— Goal of the exercise —
Nothing after the line with "who wrote it." belongs in the copy; extract the lines below from the top through that line, pictures left out.

(Stored data entries)

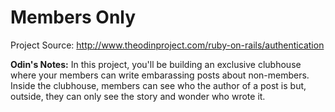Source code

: # Members Only

Project Source: http://www.theodinproject.com/ruby-on-rails/authentication

**Odin's Notes:** In this project, you'll be building an exclusive clubhouse where your members can write embarassing posts about non-members. Inside the clubhouse, members can see who the author of a post is but, outside, they can only see the story and wonder who wrote it.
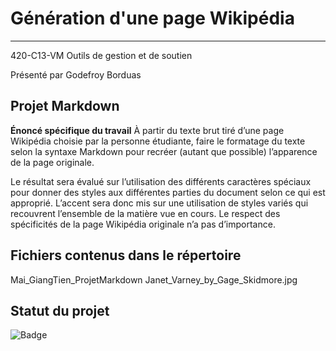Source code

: # Génération d'une page Wikipédia

___

420-C13-VM Outils de gestion et de soutien

Présenté par Godefroy Borduas

## Projet Markdown
**Énoncé spécifique du travail**
À partir du texte brut tiré d’une page Wikipédia choisie par la personne étudiante, faire le 
formatage du texte selon la syntaxe Markdown pour recréer (autant que possible) l’apparence 
de la page originale. 

Le résultat sera évalué sur l’utilisation des différents caractères spéciaux pour donner des 
styles aux différentes parties du document selon ce qui est approprié. L’accent sera donc mis 
sur une utilisation de styles variés qui recouvrent l’ensemble de la matière vue en cours. Le 
respect des spécificités de la page Wikipédia originale n’a pas d’importance.

## Fichiers contenus dans le répertoire
Mai_GiangTien_ProjetMarkdown
Janet_Varney_by_Gage_Skidmore.jpg

## Statut du projet
![Badge](https://img.shields.io/badge/Projet%20Markdown-Termin%C3%A9-brightgreen)

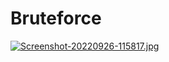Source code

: # Bruteforce
[![Screenshot-20220926-115817.jpg](https://i.postimg.cc/vZn8Qpz6/Screenshot-20220926-115817.jpg)](https://postimg.cc/QFXZmYvX)
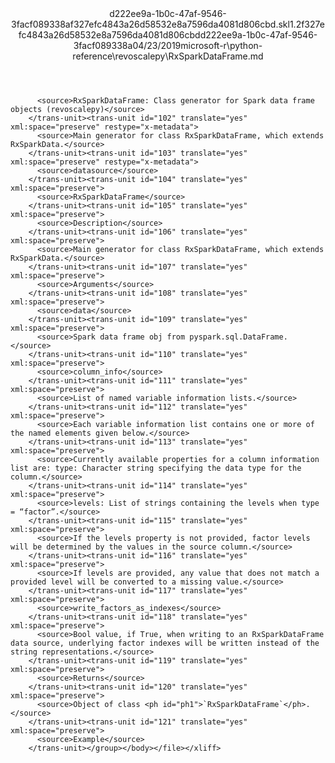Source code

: <?xml version="1.0"?><xliff version="1.2" xmlns="urn:oasis:names:tc:xliff:document:1.2" xmlns:xsi="http://www.w3.org/2001/XMLSchema-instance" xsi:schemaLocation="urn:oasis:names:tc:xliff:document:1.2 xliff-core-1.2-transitional.xsd"><file datatype="xml" original="RxSparkDataFrame.md" source-language="en-US" target-language="en-US"><header><tool tool-id="mdxliff" tool-name="mdxliff" tool-version="1.0-1931010" tool-company="Microsoft" /><xliffext:skl_file_name xmlns:xliffext="urn:microsoft:content:schema:xliffextensions">d222ee9a-1b0c-47af-9546-3facf089338af327efc4843a26d58532e8a7596da4081d806cbd.skl</xliffext:skl_file_name><xliffext:version xmlns:xliffext="urn:microsoft:content:schema:xliffextensions">1.2</xliffext:version><xliffext:ms.openlocfilehash xmlns:xliffext="urn:microsoft:content:schema:xliffextensions">f327efc4843a26d58532e8a7596da4081d806cbd</xliffext:ms.openlocfilehash><xliffext:ms.sourcegitcommit xmlns:xliffext="urn:microsoft:content:schema:xliffextensions">d222ee9a-1b0c-47af-9546-3facf089338a</xliffext:ms.sourcegitcommit><xliffext:ms.lasthandoff xmlns:xliffext="urn:microsoft:content:schema:xliffextensions">04/23/2019</xliffext:ms.lasthandoff><xliffext:ms.openlocfilepath xmlns:xliffext="urn:microsoft:content:schema:xliffextensions">microsoft-r\python-reference\revoscalepy\RxSparkDataFrame.md</xliffext:ms.openlocfilepath></header><body><group id="content" extype="content"><trans-unit id="101" translate="yes" xml:space="preserve" restype="x-metadata">
          <source>RxSparkDataFrame: Class generator for Spark data frame objects (revoscalepy)</source>
        </trans-unit><trans-unit id="102" translate="yes" xml:space="preserve" restype="x-metadata">
          <source>Main generator for class RxSparkDataFrame, which extends RxSparkData.</source>
        </trans-unit><trans-unit id="103" translate="yes" xml:space="preserve" restype="x-metadata">
          <source>datasource</source>
        </trans-unit><trans-unit id="104" translate="yes" xml:space="preserve">
          <source>RxSparkDataFrame</source>
        </trans-unit><trans-unit id="105" translate="yes" xml:space="preserve">
          <source>Description</source>
        </trans-unit><trans-unit id="106" translate="yes" xml:space="preserve">
          <source>Main generator for class RxSparkDataFrame, which extends RxSparkData.</source>
        </trans-unit><trans-unit id="107" translate="yes" xml:space="preserve">
          <source>Arguments</source>
        </trans-unit><trans-unit id="108" translate="yes" xml:space="preserve">
          <source>data</source>
        </trans-unit><trans-unit id="109" translate="yes" xml:space="preserve">
          <source>Spark data frame obj from pyspark.sql.DataFrame.</source>
        </trans-unit><trans-unit id="110" translate="yes" xml:space="preserve">
          <source>column_info</source>
        </trans-unit><trans-unit id="111" translate="yes" xml:space="preserve">
          <source>List of named variable information lists.</source>
        </trans-unit><trans-unit id="112" translate="yes" xml:space="preserve">
          <source>Each variable information list contains one or more of the named elements given below.</source>
        </trans-unit><trans-unit id="113" translate="yes" xml:space="preserve">
          <source>Currently available properties for a column information list are: type: Character string specifying the data type for the column.</source>
        </trans-unit><trans-unit id="114" translate="yes" xml:space="preserve">
          <source>levels: List of strings containing the levels when type = “factor”.</source>
        </trans-unit><trans-unit id="115" translate="yes" xml:space="preserve">
          <source>If the levels property is not provided, factor levels will be determined by the values in the source column.</source>
        </trans-unit><trans-unit id="116" translate="yes" xml:space="preserve">
          <source>If levels are provided, any value that does not match a provided level will be converted to a missing value.</source>
        </trans-unit><trans-unit id="117" translate="yes" xml:space="preserve">
          <source>write_factors_as_indexes</source>
        </trans-unit><trans-unit id="118" translate="yes" xml:space="preserve">
          <source>Bool value, if True, when writing to an RxSparkDataFrame data source, underlying factor indexes will be written instead of the string representations.</source>
        </trans-unit><trans-unit id="119" translate="yes" xml:space="preserve">
          <source>Returns</source>
        </trans-unit><trans-unit id="120" translate="yes" xml:space="preserve">
          <source>Object of class <ph id="ph1">`RxSparkDataFrame`</ph>.</source>
        </trans-unit><trans-unit id="121" translate="yes" xml:space="preserve">
          <source>Example</source>
        </trans-unit></group></body></file></xliff>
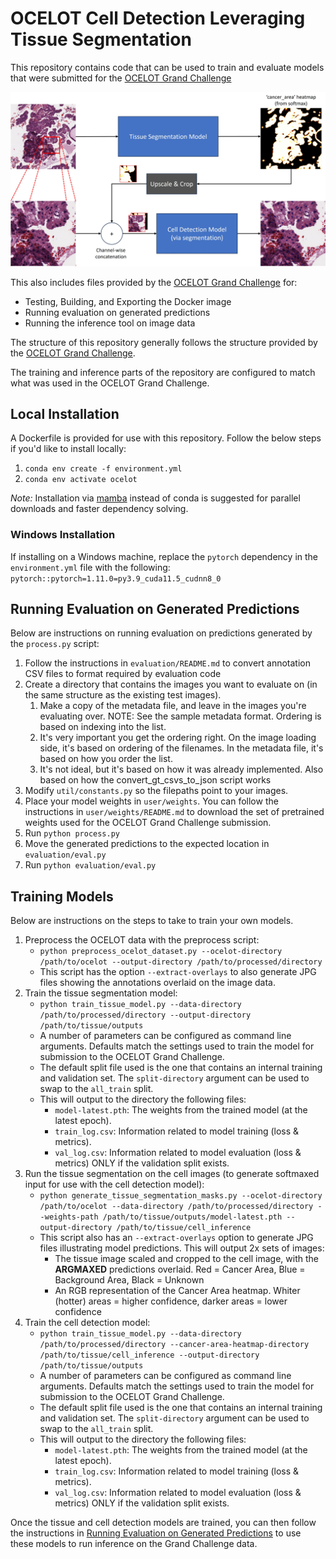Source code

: # OCELOT Cell Detection Leveraging Tissue Segmentation
This repository contains code that can be used to train and evaluate models that were submitted for the [OCELOT Grand Challenge](https://ocelot2023.grand-challenge.org/ocelot2023/)

![](./img/algorithm.jpg)

This also includes files provided by the [OCELOT Grand Challenge](https://github.com/lunit-io/ocelot23algo) for:
* Testing, Building, and Exporting the Docker image
* Running evaluation on generated predictions
* Running the inference tool on image data

The structure of this repository generally follows the structure provided by the [OCELOT Grand Challenge](https://github.com/lunit-io/ocelot23algo).

The training and inference parts of the repository are configured to match what was used in the OCELOT Grand Challenge.

## Local Installation
A Dockerfile is provided for use with this repository. Follow the below steps if you'd like to install locally:
1. `conda env create -f environment.yml`
2. `conda env activate ocelot`

*Note:* Installation via [mamba](https://github.com/mamba-org/mamba) instead of conda is suggested for parallel downloads and faster dependency solving.

### Windows Installation
If installing on a Windows machine, replace the `pytorch` dependency in the `environment.yml` file with the following:  
`pytorch::pytorch=1.11.0=py3.9_cuda11.5_cudnn8_0`
  

## Running Evaluation on Generated Predictions
Below are instructions on running evaluation on predictions generated by the `process.py` script: 

1. Follow the instructions in `evaluation/README.md` to convert annotation CSV files to format required by evaluation code
2. Create a directory that contains the images you want to evaluate on (in the same structure as the existing test images).
   1. Make a copy of the metadata file, and leave in the images you're evaluating over. NOTE: See the sample metadata format. Ordering is based on indexing into the list.
   2. It's very important you get the ordering right. On the image loading side, it's based on ordering of the filenames. In the metadata file, it's based on how you order the list.
   3. It's not ideal, but it's based on how it was already implemented. Also based on how the convert_gt_csvs_to_json script works
3. Modify `util/constants.py` so the filepaths point to your images.
4. Place your model weights in `user/weights`. You can follow the instructions in `user/weights/README.md` to download the set of pretrained weights used for the OCELOT Grand Challenge submission.
5. Run `python process.py`
6. Move the generated predictions to the expected location in `evaluation/eval.py`
7. Run `python evaluation/eval.py`

## Training Models
Below are instructions on the steps to take to train your own models.

1. Preprocess the OCELOT data with the preprocess script:
   * `python preprocess_ocelot_dataset.py --ocelot-directory /path/to/ocelot --output-directory /path/to/processed/directory`
   * This script has the option `--extract-overlays` to also generate JPG files showing the annotations overlaid on the image data.
2. Train the tissue segmentation model:
   * `python train_tissue_model.py --data-directory /path/to/processed/directory --output-directory /path/to/tissue/outputs`
   * A number of parameters can be configured as command line arguments. Defaults match the settings used to train the model for submission to the OCELOT Grand Challenge.
   * The default split file used is the one that contains an internal training and validation set. The `split-directory` argument can be used to swap to the `all_train` split.
   * This will output to the directory the following files:
     * `model-latest.pth`: The weights from the trained model (at the latest epoch).
     * `train_log.csv`: Information related to model training (loss & metrics).
     * `val_log.csv`: Information related to model evaluation (loss & metrics) ONLY if the validation split exists.
3. Run the tissue segmentation on the cell images (to generate softmaxed input for use with the cell detection model):
   * `python generate_tissue_segmentation_masks.py --ocelot-directory /path/to/ocelot --data-directory /path/to/processed/directory --weights-path /path/to/tissue/outputs/model-latest.pth --output-directory /path/to/tissue/cell_inference`  
   * This script also has an `--extract-overlays` option to generate JPG files illustrating model predictions. This will output 2x sets of images:
     * The tissue image scaled and cropped to the cell image, with the **ARGMAXED** predictions overlaid. Red = Cancer Area, Blue = Background Area, Black = Unknown
     * An RGB representation of the Cancer Area heatmap. Whiter (hotter) areas = higher confidence, darker areas = lower confidence
4. Train the cell detection model:
   * `python train_tissue_model.py --data-directory /path/to/processed/directory --cancer-area-heatmap-directory /path/to/tissue/cell_inference --output-directory /path/to/tissue/outputs`
   * A number of parameters can be configured as command line arguments. Defaults match the settings used to train the model for submission to the OCELOT Grand Challenge.
   * The default split file used is the one that contains an internal training and validation set. The `split-directory` argument can be used to swap to the `all_train` split.
   * This will output to the directory the following files:
     * `model-latest.pth`: The weights from the trained model (at the latest epoch).
     * `train_log.csv`: Information related to model training (loss & metrics).
     * `val_log.csv`: Information related to model evaluation (loss & metrics) ONLY if the validation split exists.

Once the tissue and cell detection models are trained, you can then follow the instructions in [Running Evaluation on Generated Predictions](#running-evaluation-on-generated-predictions) to use these models to run inference on the Grand Challenge data.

— Your response —
Source code

: # Members Only

Project Source: http://www.theodinproject.com/ruby-on-rails/authentication

**Odin's Notes:** In this project, you'll be building an exclusive clubhouse where your members can write embarassing posts about non-members. Inside the clubhouse, members can see who the author of a post is but, outside, they can only see the story and wonder who wrote it.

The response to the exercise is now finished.